1. Field of the Invention

The present invention relates to a small magnetic disk cartridge, and particularly to a small magnetic disk cartridge that can be exchangeably loaded in a card disk drive that can be loaded in the card slot of electronic equipment such as a digital still camera, a digital video camera, a laptop personal computer, etc.

2. Description of the Related Art

To record or reproduce information, a wide variety of recording media are removably loaded in the card slot of electronic equipment such as a digital still camera, a digital video camera, a laptop personal computer (PC), etc. Such recording media that are in practical use are a semiconductor memory type, a hard disk type, an optical disk type, a magnetic disk type (e.g., a floppy disk type), etc.

Among these recording media, the semiconductor memory type is most widely used, because it is easy to handle and has a relatively large recording capacity. However, the semiconductor memory type is relatively expensive.

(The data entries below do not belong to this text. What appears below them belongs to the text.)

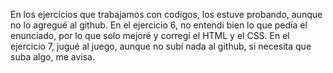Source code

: En los ejercicios que trabajamos con codigos, los estuve probando, aunque no lo agregué al github.
En el ejercicio 6, no entendi bien lo que pedía el enunciado, por lo que solo mejoré y corregí el HTML y el CSS.
En el ejercicio 7, jugué al juego, aunque no subí nada al github, si necesita que suba algo, me avisa.
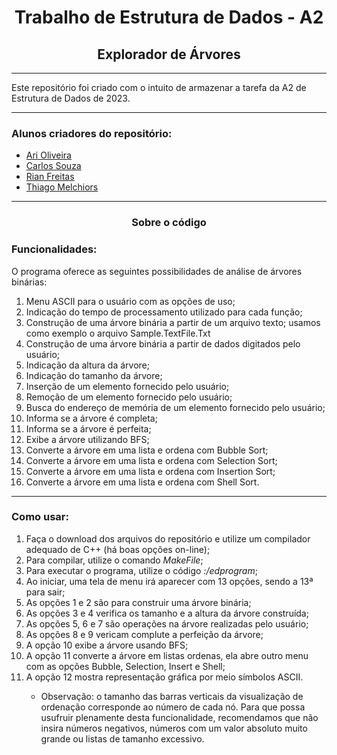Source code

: <h1 align = "center"> Trabalho de Estrutura de Dados - A2 </h1>
<h2 align = "center"> Explorador de Árvores </h2>

<hr>

<p> Este repositório foi criado com o intuito de armazenar a tarefa da A2 de Estrutura de Dados de 2023.</p>

<hr>

<h3>Alunos criadores do repositório:</h3>

<ul>
  <li> <a href = "https://github.com/AriOliv"> Ari Oliveira <a/> </li>
  <li> <a href = "https://github.com/CarlSouza"> Carlos Souza <a/> </li>
  <li> <a href = "https://github.com/Rian-Freitas"> Rian Freitas <a/> </li>
  <li> <a href = "https://github.com/TFrankeM"> Thiago Melchiors <a/> </li>
</ul>
  
<hr>

<h3 align = "center">Sobre o código</h3>

<h3>Funcionalidades:</h3>
<p>O programa oferece as seguintes possibilidades de análise de árvores binárias:</p>

<ol>
  <li> Menu ASCII para o usuário com as opções de uso; </li>
  <li> Indicação do tempo de processamento utilizado para cada função; </li>
  <li> Construção de uma árvore binária a partir de um arquivo texto; usamos como exemplo o arquivo Sample.TextFile.Txt </li>
  <li> Construção de uma árvore binária a partir de dados digitados pelo usuário; </li>
  <li> Indicação da altura da árvore; </li>
  <li> Indicação do tamanho da árvore; </li>
  <li> Inserção de um elemento fornecido pelo usuário; </li>
  <li> Remoção de um elemento fornecido pelo usuário; </li>
  <li> Busca do endereço de memória de um elemento fornecido pelo usuário; </li>
  <li> Informa se a árvore é completa; </li>
  <li> Informa se a árvore é perfeita; </li>
  <li> Exibe a árvore utilizando BFS; </li>
  <li> Converte a árvore em uma lista e ordena com Bubble Sort; </li>
  <li> Converte a árvore em uma lista e ordena com Selection Sort; </li>
  <li> Converte a árvore em uma lista e ordena com Insertion Sort; </li>
  <li> Converte a árvore em uma lista e ordena com Shell Sort. </li>
  
</ol>

<hr>

<h3>Como usar:</h3>

<p></p>

<ol>
  <li> Faça o download dos arquivos do repositório e utilize um compilador adequado de C++ (há boas opções on-line); </li>
  <li> Para compilar, utilize o comando <i>MakeFile</i>; </li>
  <li> Para executar o programa, utilize o código <i>:/edprogram</i>; </li>
  <li> Ao iniciar, uma tela de menu irá aparecer com 13 opções, sendo a 13ª para sair; </li>
  <li> As opções 1 e 2 são para construir uma árvore binária; </li>
  <li> As opções 3 e 4 verifica os tamanho e a altura da árvore construída; </li>
  <li> As opções 5, 6 e 7 são operações na árvore realizadas pelo usuário; </li>
  <li> As opções 8 e 9 vericam  complute a perfeição da árvore; </li>
  <li> A opção 10 exibe a árvore usando BFS; </li>
  <li> A opção 11 converte a árvore em listas ordenas, ela abre outro menu com as opções Bubble, Selection, Insert e Shell; </li>
  <li> A opção 12 mostra representação gráfica por meio símbolos ASCII. </li>
      <ul>
        <li> Observação: o tamanho das barras verticais da visualização de ordenação corresponde ao número de cada nó. Para que possa usufruir plenamente desta funcionalidade, recomendamos que não insira números negativos, números com um valor absoluto muito grande ou listas de tamanho excessivo.</li>
      </ul>
</ol>




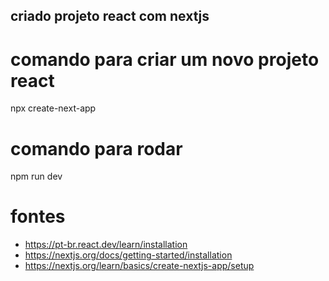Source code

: ## criado projeto react com nextjs

# comando para criar um novo projeto react
npx create-next-app

# comando para rodar 
npm run dev

# fontes
* https://pt-br.react.dev/learn/installation
* https://nextjs.org/docs/getting-started/installation
* https://nextjs.org/learn/basics/create-nextjs-app/setup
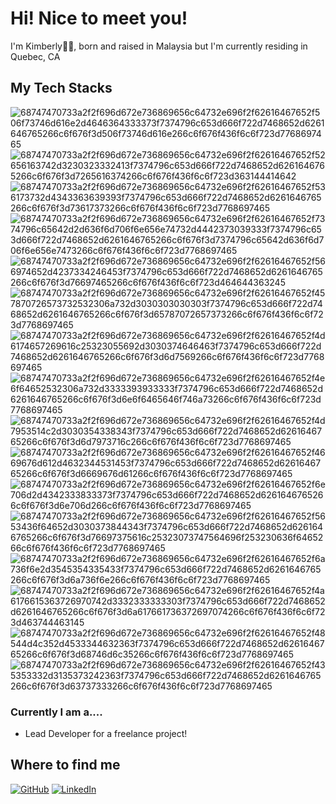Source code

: # Hi! Nice to meet you!
I'm Kimberly👋🏼, born and raised in Malaysia but I'm currently residing in Quebec, CA

## My Tech Stacks
![68747470733a2f2f696d672e736869656c64732e696f2f62616467652f506f73746d616e2d4646364333373f7374796c653d666f722d7468652d6261646765266c6f676f3d506f73746d616e266c6f676f436f6c6f723d7768697465](https://github.com/Kimberlynolsin/Kimberlynolsin/assets/106711032/5546dc54-4aa3-466b-bbe6-a27f0499fd6c)
![68747470733a2f2f696d672e736869656c64732e696f2f62616467652f52656163742d3230323332413f7374796c653d666f722d7468652d6261646765266c6f676f3d7265616374266c6f676f436f6c6f723d363144414642](https://github.com/Kimberlynolsin/Kimberlynolsin/assets/106711032/ae72ddf6-28b0-48ae-8e56-14b3c0bff955)
![68747470733a2f2f696d672e736869656c64732e696f2f62616467652f536173732d4343363639393f7374796c653d666f722d7468652d6261646765266c6f676f3d73617373266c6f676f436f6c6f723d7768697465](https://github.com/Kimberlynolsin/Kimberlynolsin/assets/106711032/e0bcbfac-794d-414e-a49a-e4e68a10f268)
![68747470733a2f2f696d672e736869656c64732e696f2f62616467652f7374796c65642d2d636f6d706f6e656e74732d4442373039333f7374796c653d666f722d7468652d6261646765266c6f676f3d7374796c65642d636f6d706f6e656e7473266c6f676f436f6c6f723d7768697465](https://github.com/Kimberlynolsin/Kimberlynolsin/assets/106711032/7245f592-c1fc-4733-a432-aa2c04706367)
![68747470733a2f2f696d672e736869656c64732e696f2f62616467652f566974652d4237334246453f7374796c653d666f722d7468652d6261646765266c6f676f3d76697465266c6f676f436f6c6f723d464644363245](https://github.com/Kimberlynolsin/Kimberlynolsin/assets/106711032/aaf03be0-3206-45fb-9c26-9b2a8ce05c00)
![68747470733a2f2f696d672e736869656c64732e696f2f62616467652f457870726573732532306a732d3030303030303f7374796c653d666f722d7468652d6261646765266c6f676f3d65787072657373266c6f676f436f6c6f723d7768697465](https://github.com/Kimberlynolsin/Kimberlynolsin/assets/106711032/643f0252-d406-4f9d-a950-74802ea219af)
![68747470733a2f2f696d672e736869656c64732e696f2f62616467652f4d6174657269616c25323055692d3030374646463f7374796c653d666f722d7468652d6261646765266c6f676f3d6d7569266c6f676f436f6c6f723d7768697465](https://github.com/Kimberlynolsin/Kimberlynolsin/assets/106711032/947a6a65-da98-41c5-8585-1d4492bad0ac)
![68747470733a2f2f696d672e736869656c64732e696f2f62616467652f4e6f64652532306a732d3333393933333f7374796c653d666f722d7468652d6261646765266c6f676f3d6e6f6465646f746a73266c6f676f436f6c6f723d7768697465](https://github.com/Kimberlynolsin/Kimberlynolsin/assets/106711032/e1f4061a-7c54-4873-ae1f-b1a7c6ff08b7)
![68747470733a2f2f696d672e736869656c64732e696f2f62616467652f4d7953514c2d3030354338343f7374796c653d666f722d7468652d6261646765266c6f676f3d6d7973716c266c6f676f436f6c6f723d7768697465](https://github.com/Kimberlynolsin/Kimberlynolsin/assets/106711032/2a56197c-44ab-482f-9ffc-97c9ec374aad)
![68747470733a2f2f696d672e736869656c64732e696f2f62616467652f4669676d612d4632344531453f7374796c653d666f722d7468652d6261646765266c6f676f3d6669676d61266c6f676f436f6c6f723d7768697465](https://github.com/Kimberlynolsin/Kimberlynolsin/assets/106711032/8b952298-0015-4a73-9332-9f8ca5145bbe)
![68747470733a2f2f696d672e736869656c64732e696f2f62616467652f6e706d2d4342333833373f7374796c653d666f722d7468652d6261646765266c6f676f3d6e706d266c6f676f436f6c6f723d7768697465](https://github.com/Kimberlynolsin/Kimberlynolsin/assets/106711032/86b3f8b1-9bc7-4076-8036-7fb510c48ff7)
![68747470733a2f2f696d672e736869656c64732e696f2f62616467652f5653436f64652d3030373844343f7374796c653d666f722d7468652d6261646765266c6f676f3d76697375616c25323073747564696f253230636f6465266c6f676f436f6c6f723d7768697465](https://github.com/Kimberlynolsin/Kimberlynolsin/assets/106711032/88800292-d6de-4235-ba2e-c027f805e153)
![68747470733a2f2f696d672e736869656c64732e696f2f62616467652f6a736f6e2d3545354335433f7374796c653d666f722d7468652d6261646765266c6f676f3d6a736f6e266c6f676f436f6c6f723d7768697465](https://github.com/Kimberlynolsin/Kimberlynolsin/assets/106711032/41ebcd33-97cf-4781-b225-42d5bf9db761)
![68747470733a2f2f696d672e736869656c64732e696f2f62616467652f4a6176615363726970742d3332333333303f7374796c653d666f722d7468652d6261646765266c6f676f3d6a617661736372697074266c6f676f436f6c6f723d463744463145](https://github.com/Kimberlynolsin/Kimberlynolsin/assets/106711032/61693604-7d42-453e-864a-a63096937da7)
![68747470733a2f2f696d672e736869656c64732e696f2f62616467652f48544d4c352d4533344632363f7374796c653d666f722d7468652d6261646765266c6f676f3d68746d6c35266c6f676f436f6c6f723d7768697465](https://github.com/Kimberlynolsin/Kimberlynolsin/assets/106711032/cba3cbad-d0de-4cfb-8972-a0ed1636e042)
![68747470733a2f2f696d672e736869656c64732e696f2f62616467652f435353332d3135373242363f7374796c653d666f722d7468652d6261646765266c6f676f3d63737333266c6f676f436f6c6f723d7768697465](https://github.com/Kimberlynolsin/Kimberlynolsin/assets/106711032/57134d06-dcf1-45c1-9ffb-61ea76aeeab7)

### Currently I am a....
- Lead Developer for a freelance project!

## Where to find me
[![GitHub](https://img.shields.io/badge/GitHub-Visit-<COLOR>?logo=github)](https://github.com/Kimberlynolsin)
[![LinkedIn](https://img.shields.io/badge/LinkedIn-Connect-<COLOR>?logo=linkedin)](https://www.linkedin.com/in/kimberly-nolsin/)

Therefore, in digital cameras employing the semiconductor memory type, it is repeatedly used by storing the photographed image data in a PC, etc., and then deleting the data from the semiconductor memory.

Although there are known some hard disks that can store 340 megabytes (MB) of data or 1 gigabytes (GB) of data, the hard disk type of memory is similarly expensive. Because of this, the hard disk type is repeatedly used by storing data in a PC, etc.

The optical disk type has a large recording capacity for its size. For example, an optical disk with a size of 35 mm×41 mm×11 mm can store 256 MB of data. Optical disks with a recording capacity of 512 MB are about to be realized. However, optical disks have the disadvantage that the recording speed is slow, because the writing time is time-consuming.

Small magnetic disks (e.g., floppy disks) with a size of about 50 mm×55 mm×2 mm are known that can be exchangeably loaded in a disk drive of a size that can be inserted in the card slot of a PC, etc. However, the recording capacity is as small as 40 MB and insufficient to store data photographed by a camera. In addition, the size is not suitable for digital cameras.

With the spread of PCs, digital cameras have spread rapidly in recent years because of the easy method of recording, enhancement of the picture quality due to the development of imaging devices, the possibility of data deletion and transmission, size of the recording capacity, etc. However, digital cameras are restricted in use, because recording media are restricted in cost and recording capacity, as described above. For instance, since recording media are very expensive, one camera is usually provided with one recording medium, which is repeatedly used. That is, when the recording medium is filled with data, the data is transferred to a PC and deleted from the recording medium. Because of this, there are cases where the recording medium is filled up during a trip. In addition, the recording medium cannot be stored as it is, with data recorded therein, nor can it be given away to a person.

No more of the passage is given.